I have a collection that only holds 10 million documents, totaling 10 gigabytes. This may not seem like enough to necessitate sharding.
But there is a query that takes 1000 seconds to complete on this collection.
If I divide this collection into 1000 shards, then I can take advantage of the divide and conquer strategy, and reduce the query speed to 1 second (in theory, excluding overhead and other complications).
Is the above scenario not the primary reason for sharding? If so, it seems odd that MongoDB Atlas only allows 50 shards maximum.
Do you know what the bottlenecks are on your query before you resort to building a load of shards?
One of the bottlenecks is that the query contains several $lookup
.
The other bottleneck is that the query may return arbitrary number of documents, ie. 10 million docs, before the $lookup
. So if you pass 10 million docs to several $lookup
s, then it will be slow.
Even though the number of docs returned to the client is limited at 50, the query has a $sort, so it must examine all docs returned.
Ahh, ok I guess you have a specific requirement, as per the sorting could you do that early and then make use of an index or do you unwind and reshape the data as it flows, so end up sorting on a derived field?
Right, sorting must be done after all of the $lookup
, which filters documents, and some of the fields involved in the sorting are derived. So there is no way to sort early or use an index. The only optimization for the sorting is that the returned set of documents are limited to 50.

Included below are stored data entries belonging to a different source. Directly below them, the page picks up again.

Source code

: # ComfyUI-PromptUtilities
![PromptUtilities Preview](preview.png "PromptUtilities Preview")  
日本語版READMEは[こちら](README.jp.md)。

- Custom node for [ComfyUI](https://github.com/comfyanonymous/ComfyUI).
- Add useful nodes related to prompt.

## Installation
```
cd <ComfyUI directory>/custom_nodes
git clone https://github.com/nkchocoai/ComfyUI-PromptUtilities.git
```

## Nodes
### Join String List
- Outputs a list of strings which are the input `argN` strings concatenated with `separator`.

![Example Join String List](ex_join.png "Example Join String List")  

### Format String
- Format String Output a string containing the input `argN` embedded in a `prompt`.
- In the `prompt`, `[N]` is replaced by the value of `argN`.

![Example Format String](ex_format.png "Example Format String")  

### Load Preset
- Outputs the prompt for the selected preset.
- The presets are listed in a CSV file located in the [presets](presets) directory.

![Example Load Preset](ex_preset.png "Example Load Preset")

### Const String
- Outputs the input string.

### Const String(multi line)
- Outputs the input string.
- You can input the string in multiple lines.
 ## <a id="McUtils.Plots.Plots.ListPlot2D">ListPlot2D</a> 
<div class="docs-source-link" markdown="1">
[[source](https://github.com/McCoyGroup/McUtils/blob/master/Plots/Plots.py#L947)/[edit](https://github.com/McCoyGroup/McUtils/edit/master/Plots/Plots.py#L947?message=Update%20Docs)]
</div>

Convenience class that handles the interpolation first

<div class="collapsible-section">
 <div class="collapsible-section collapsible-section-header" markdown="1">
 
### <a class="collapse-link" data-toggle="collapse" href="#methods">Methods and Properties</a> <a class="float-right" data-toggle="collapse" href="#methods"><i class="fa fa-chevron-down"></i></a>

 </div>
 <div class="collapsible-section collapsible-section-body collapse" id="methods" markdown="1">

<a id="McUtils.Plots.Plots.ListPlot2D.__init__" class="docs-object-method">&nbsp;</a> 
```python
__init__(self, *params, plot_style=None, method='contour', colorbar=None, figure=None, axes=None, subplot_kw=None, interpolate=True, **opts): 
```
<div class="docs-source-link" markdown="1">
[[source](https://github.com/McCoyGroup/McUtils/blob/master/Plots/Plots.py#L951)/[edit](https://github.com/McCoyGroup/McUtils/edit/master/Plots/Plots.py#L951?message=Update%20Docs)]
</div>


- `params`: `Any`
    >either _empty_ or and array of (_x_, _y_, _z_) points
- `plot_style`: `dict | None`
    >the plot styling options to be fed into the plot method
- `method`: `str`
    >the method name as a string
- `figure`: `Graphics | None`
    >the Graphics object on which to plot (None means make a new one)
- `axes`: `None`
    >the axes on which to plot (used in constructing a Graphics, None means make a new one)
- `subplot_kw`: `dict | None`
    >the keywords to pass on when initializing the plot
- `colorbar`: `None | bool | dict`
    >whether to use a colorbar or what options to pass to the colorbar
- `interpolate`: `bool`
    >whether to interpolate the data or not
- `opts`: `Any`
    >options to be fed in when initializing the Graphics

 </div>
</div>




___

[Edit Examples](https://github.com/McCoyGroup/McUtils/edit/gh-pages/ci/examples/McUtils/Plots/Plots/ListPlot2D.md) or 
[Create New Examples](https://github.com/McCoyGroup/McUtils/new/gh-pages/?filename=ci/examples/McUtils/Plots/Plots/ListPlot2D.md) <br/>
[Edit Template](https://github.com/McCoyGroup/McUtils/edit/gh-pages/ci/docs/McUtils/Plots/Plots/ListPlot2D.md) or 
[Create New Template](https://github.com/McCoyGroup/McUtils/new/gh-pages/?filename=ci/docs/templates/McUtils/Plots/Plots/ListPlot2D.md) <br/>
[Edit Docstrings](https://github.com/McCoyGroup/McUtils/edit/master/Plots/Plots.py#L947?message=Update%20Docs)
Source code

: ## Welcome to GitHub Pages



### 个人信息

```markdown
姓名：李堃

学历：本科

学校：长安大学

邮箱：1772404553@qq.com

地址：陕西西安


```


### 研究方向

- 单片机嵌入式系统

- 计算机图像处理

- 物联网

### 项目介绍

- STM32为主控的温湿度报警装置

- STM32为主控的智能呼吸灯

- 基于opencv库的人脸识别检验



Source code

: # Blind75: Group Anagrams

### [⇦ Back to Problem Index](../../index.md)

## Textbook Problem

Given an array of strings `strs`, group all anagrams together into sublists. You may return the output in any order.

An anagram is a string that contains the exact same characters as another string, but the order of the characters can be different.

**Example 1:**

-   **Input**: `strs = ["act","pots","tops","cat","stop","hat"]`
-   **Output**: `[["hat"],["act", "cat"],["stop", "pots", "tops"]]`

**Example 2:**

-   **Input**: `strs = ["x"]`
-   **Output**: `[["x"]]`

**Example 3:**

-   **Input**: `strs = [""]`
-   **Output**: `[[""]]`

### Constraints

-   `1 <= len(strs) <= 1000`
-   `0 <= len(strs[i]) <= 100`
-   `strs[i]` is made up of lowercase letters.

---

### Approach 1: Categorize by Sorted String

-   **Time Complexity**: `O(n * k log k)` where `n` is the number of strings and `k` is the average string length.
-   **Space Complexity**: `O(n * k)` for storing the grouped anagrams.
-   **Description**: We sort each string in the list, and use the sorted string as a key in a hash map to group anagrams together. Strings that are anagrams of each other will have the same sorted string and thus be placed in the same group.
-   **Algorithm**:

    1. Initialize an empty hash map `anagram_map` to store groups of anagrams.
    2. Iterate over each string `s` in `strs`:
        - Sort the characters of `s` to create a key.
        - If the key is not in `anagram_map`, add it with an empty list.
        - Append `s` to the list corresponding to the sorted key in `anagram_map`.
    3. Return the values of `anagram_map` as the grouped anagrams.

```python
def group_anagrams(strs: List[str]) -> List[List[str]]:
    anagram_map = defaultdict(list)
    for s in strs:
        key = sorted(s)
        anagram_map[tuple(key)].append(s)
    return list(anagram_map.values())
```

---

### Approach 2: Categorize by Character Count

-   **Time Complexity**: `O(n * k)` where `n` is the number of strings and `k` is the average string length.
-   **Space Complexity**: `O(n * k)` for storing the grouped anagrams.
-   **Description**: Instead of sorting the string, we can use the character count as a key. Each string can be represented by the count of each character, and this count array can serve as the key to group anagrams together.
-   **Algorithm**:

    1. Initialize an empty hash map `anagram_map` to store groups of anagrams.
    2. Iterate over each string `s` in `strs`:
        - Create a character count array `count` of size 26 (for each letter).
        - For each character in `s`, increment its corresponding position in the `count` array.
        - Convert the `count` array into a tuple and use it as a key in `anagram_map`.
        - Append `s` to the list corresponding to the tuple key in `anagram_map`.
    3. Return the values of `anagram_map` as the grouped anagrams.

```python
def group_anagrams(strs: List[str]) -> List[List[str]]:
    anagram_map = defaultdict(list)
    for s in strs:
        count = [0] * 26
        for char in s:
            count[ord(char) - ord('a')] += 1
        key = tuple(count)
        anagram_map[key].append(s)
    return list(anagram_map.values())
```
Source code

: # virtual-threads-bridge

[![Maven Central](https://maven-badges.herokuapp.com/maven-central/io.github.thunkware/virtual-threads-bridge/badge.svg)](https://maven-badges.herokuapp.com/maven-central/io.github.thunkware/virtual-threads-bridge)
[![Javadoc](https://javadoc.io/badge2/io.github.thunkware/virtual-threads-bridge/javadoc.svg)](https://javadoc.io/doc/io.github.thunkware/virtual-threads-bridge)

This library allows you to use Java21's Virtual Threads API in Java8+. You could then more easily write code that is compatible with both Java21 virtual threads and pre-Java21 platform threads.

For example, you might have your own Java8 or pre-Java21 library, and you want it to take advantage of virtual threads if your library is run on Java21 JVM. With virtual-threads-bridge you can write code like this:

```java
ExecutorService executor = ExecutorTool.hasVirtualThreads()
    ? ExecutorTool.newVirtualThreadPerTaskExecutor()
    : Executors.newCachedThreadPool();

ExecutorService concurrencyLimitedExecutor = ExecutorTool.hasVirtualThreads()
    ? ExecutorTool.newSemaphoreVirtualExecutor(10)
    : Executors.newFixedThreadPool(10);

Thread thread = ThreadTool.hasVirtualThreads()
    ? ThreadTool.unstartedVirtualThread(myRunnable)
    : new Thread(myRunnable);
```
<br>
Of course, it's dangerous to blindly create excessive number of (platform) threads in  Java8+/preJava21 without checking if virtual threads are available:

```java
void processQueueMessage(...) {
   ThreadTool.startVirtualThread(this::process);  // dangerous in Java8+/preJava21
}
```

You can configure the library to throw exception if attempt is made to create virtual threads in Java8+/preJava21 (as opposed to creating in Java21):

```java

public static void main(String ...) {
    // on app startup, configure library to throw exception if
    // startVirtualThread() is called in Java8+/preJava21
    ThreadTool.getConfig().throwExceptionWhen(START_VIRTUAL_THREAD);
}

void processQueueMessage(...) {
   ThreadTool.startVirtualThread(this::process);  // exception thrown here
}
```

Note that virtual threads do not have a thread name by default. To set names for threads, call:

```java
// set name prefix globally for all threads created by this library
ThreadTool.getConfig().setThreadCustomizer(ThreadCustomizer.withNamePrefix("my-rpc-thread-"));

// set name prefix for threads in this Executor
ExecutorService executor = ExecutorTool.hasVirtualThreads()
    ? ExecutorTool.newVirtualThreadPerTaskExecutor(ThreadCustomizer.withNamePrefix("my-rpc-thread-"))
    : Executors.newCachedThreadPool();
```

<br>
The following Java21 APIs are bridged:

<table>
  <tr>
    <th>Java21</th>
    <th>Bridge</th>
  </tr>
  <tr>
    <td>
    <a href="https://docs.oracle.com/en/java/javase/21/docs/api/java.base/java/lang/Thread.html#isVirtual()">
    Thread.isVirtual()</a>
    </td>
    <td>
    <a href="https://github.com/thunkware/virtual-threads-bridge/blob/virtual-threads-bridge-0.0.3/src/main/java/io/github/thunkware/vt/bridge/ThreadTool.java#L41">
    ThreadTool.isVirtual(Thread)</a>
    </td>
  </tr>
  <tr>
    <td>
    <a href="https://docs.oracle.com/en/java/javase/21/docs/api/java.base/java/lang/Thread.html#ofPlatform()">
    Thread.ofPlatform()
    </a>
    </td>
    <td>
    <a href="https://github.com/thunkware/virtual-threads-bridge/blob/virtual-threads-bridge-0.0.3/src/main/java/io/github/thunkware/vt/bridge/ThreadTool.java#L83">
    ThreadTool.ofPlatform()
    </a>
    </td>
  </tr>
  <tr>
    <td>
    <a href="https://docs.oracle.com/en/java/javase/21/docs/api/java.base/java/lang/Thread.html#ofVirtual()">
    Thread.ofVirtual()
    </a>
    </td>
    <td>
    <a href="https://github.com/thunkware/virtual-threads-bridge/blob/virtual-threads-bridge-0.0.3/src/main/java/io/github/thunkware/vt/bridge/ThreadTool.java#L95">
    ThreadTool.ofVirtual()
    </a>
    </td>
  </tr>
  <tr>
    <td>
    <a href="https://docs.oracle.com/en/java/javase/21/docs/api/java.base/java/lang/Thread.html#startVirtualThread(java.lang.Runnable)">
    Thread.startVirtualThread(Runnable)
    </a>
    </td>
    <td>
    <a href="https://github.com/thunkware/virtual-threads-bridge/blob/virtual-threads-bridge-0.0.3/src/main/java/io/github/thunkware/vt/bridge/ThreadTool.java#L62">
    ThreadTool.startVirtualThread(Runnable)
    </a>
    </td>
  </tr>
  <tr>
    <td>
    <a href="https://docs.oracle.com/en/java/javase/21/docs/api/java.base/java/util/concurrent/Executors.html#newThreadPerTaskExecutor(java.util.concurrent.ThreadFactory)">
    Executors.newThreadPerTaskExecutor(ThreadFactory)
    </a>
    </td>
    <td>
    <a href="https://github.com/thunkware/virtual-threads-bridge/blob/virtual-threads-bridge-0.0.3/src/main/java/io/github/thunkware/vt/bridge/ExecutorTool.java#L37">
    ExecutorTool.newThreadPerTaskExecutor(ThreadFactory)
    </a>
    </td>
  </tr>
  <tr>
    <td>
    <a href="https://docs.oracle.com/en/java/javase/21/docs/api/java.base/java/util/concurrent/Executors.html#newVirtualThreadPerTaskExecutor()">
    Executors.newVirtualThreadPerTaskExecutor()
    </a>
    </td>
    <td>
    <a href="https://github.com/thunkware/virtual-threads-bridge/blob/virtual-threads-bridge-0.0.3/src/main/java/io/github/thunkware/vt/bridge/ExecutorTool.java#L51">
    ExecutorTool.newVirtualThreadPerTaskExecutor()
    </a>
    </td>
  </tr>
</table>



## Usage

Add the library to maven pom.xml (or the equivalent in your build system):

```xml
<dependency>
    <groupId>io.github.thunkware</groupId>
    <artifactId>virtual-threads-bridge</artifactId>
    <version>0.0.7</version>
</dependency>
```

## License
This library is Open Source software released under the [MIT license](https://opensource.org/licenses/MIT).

Sounds like given the data layout, there is a lot of work! I guess to get it running quicker you need to either change the storage model or throw a lot of hardware at it as you said at the top.
I’m not quite sure how running a lookup on a massively sharded collection to another collection would work with that many nodes in terms of the extra overhead…I guess you get to the point when you export data to a relational reporting database and use joins just for reporting requirements…
Sorry, not being much help here! I guess you could merge in the vlookups or keep them updated in this collection if they do not change on a very frequent basis. If you need this query to run in 1s then it would be cheaper to re-model than throw a LOT of hardware at it.